**Tapa** is a logic puzzle created by Serkan Yürekli (Turkey). The goal is to blacken some cells of the grid. All the black cells form one contiguous region. No **2 x 2** cell area within the grid can contain all black cells. Clue cells with numbers may not be filled in and tell the length of each consecutive black cell block in the eight surrounding cells. If there's more than one digit in a cell, the groups of black cells have to be separated by at least one white cell. Question marks can be used instead of clue numbers. Each question mark can represent any nonzero integer.

**Cross+A** can solve puzzles from **4 x 4** to **24 x 24**.

There are many variations of the Tapa puzzle. Some of them can be solved by **Cross+A**.

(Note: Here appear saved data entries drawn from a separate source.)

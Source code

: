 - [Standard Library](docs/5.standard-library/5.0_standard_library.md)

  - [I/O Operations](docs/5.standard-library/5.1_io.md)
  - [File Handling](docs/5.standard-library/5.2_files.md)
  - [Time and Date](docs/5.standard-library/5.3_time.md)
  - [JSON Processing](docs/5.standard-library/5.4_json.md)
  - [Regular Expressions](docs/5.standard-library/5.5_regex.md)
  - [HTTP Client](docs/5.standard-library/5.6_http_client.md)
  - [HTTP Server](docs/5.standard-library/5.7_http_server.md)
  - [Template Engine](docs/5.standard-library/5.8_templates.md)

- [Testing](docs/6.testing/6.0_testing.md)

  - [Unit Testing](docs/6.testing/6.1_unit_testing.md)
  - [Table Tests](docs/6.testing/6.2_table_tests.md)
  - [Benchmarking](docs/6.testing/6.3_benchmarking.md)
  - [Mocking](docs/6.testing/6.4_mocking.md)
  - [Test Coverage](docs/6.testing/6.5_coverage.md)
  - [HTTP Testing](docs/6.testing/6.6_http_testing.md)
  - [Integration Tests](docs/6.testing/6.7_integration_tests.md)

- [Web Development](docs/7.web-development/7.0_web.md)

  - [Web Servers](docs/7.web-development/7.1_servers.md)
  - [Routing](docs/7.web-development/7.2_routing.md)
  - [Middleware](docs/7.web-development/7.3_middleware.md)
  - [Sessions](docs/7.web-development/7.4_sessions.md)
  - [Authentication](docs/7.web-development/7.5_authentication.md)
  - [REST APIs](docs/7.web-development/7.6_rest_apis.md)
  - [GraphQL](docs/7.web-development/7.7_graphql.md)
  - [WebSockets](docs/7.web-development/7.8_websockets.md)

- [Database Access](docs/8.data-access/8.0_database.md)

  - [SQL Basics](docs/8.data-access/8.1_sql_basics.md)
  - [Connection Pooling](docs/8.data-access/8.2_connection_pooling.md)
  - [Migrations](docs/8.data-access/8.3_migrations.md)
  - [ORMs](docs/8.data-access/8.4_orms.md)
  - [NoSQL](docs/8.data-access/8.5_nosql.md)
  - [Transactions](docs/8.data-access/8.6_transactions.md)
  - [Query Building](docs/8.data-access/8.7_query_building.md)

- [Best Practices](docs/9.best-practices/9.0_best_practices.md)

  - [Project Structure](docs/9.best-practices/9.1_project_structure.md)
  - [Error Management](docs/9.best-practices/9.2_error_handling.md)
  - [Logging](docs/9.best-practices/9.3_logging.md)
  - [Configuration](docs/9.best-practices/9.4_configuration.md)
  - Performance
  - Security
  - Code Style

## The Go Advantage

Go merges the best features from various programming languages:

**Tapa [Line]**: there may not be four consecutive black cells in any row or column.

**No Squares Tapa**: no **2 x 2** cell area within the grid can contain all white cells.

**Equal Tapa**: the amount of white cells (except clue cells) must be equal to the amount of black cells.

**B&W Tapa**:

- Black cells and white cells should form two separate contiguous regions.
- Clue cells are considered as white cells.
- No
**2 x 2**box can contain all white cells.

**Tapa Islands**:

- White cells form separate areas ("islands") surrounded by the black cells.
- Each separate area may contain at most one clue cell.
- If there is a clue cell in an area, at least one digit should give the size of that area in unit squares.

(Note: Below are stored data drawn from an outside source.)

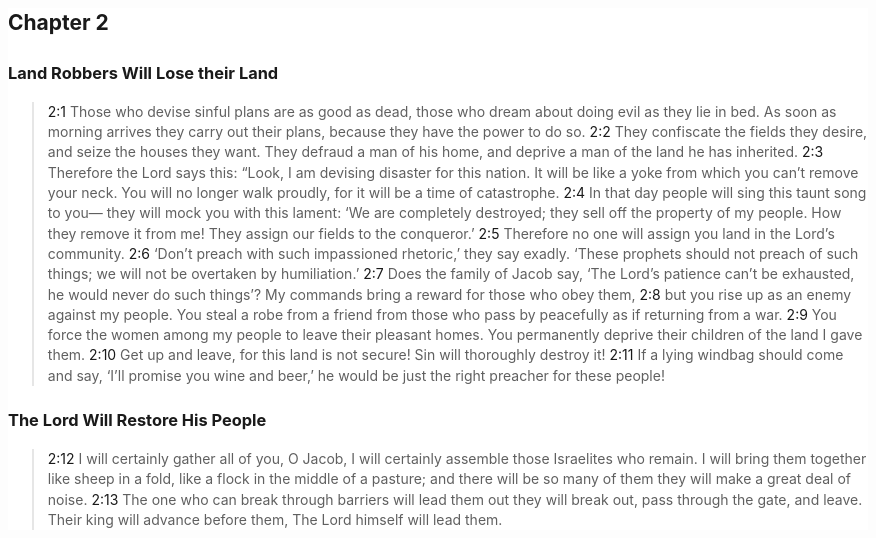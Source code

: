 ## Chapter 2

### Land Robbers Will Lose their Land

> <a name="33:2:1">2:1</a> Those who devise sinful plans are as good as dead,
> those who dream about doing evil as they lie in bed.
> As soon as morning arrives they carry out their plans,
> because they have the power to do so.
> <a name="33:2:2">2:2</a> They confiscate the fields they desire,
> and seize the houses they want.
> They defraud a man of his home,
> and deprive a man of the land he has inherited.
> <a name="33:2:3">2:3</a> Therefore the Lord says this:
> “Look, I am devising disaster for this nation.
> It will be like a yoke from which you can’t remove your neck.
> You will no longer walk proudly,
> for it will be a time of catastrophe.
> <a name="33:2:4">2:4</a> In that day people will sing this taunt song to you—
> they will mock you with this lament:
> ‘We are completely destroyed;
> they sell off the property of my people.
> How they remove it from me!
> They assign our fields to the conqueror.’
> <a name="33:2:5">2:5</a> Therefore no one will assign you land in the Lord’s community.
> <a name="33:2:6">2:6</a> ‘Don’t preach with such impassioned rhetoric,’ they say exadly.
> ‘These prophets should not preach of such things;
> we will not be overtaken by humiliation.’
> <a name="33:2:7">2:7</a> Does the family of Jacob say,
> ‘The Lord’s patience can’t be exhausted,
> he would never do such things’?
> My commands bring a reward
> for those who obey them,
> <a name="33:2:8">2:8</a> but you rise up as an enemy against my people.
> You steal a robe from a friend
> from those who pass by peacefully as if returning from a war.
> <a name="33:2:9">2:9</a> You force the women among my people to leave their pleasant homes.
> You permanently deprive their children of the land I gave them.
> <a name="33:2:10">2:10</a> Get up and leave, for this land is not secure!
> Sin will thoroughly destroy it!
> <a name="33:2:11">2:11</a> If a lying windbag should come and say,
> ‘I’ll promise you wine and beer,’
> he would be just the right preacher for these people!

### The Lord Will Restore His People

> <a name="33:2:12">2:12</a> I will certainly gather all of you, O Jacob,
> I will certainly assemble those Israelites who remain.
> I will bring them together like sheep in a fold,
> like a flock in the middle of a pasture;
> and there will be so many of them they will make a great deal of noise.
> <a name="33:2:13">2:13</a> The one who can break through barriers will lead them out
> they will break out, pass through the gate, and leave.
> Their king will advance before them,
> The Lord himself will lead them.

**Pata**: the clues indicate the groups of connected white cells that are around the square; different groups of white cells are seperated by at least one black cell.

In **Tapa Balance** the amount of black cells in the left part of the grid is equal to the amount of black cells in the right part. Clues and white cells are considered weightless.

**Tapa Row**: the sum of all clue digits in the row is equal to the amount of black cells in this row.

**Tapa 1-n**: all rows and columns should contain different amounts of black cells.

In **Dissected Tapa** black cells and white cells form two congruent figures. Two figures are congruent if they have the same shape and size.

**Tapa [Diagonal Neighbors]**: every black cell must have at least one diagonally adjacent black cell.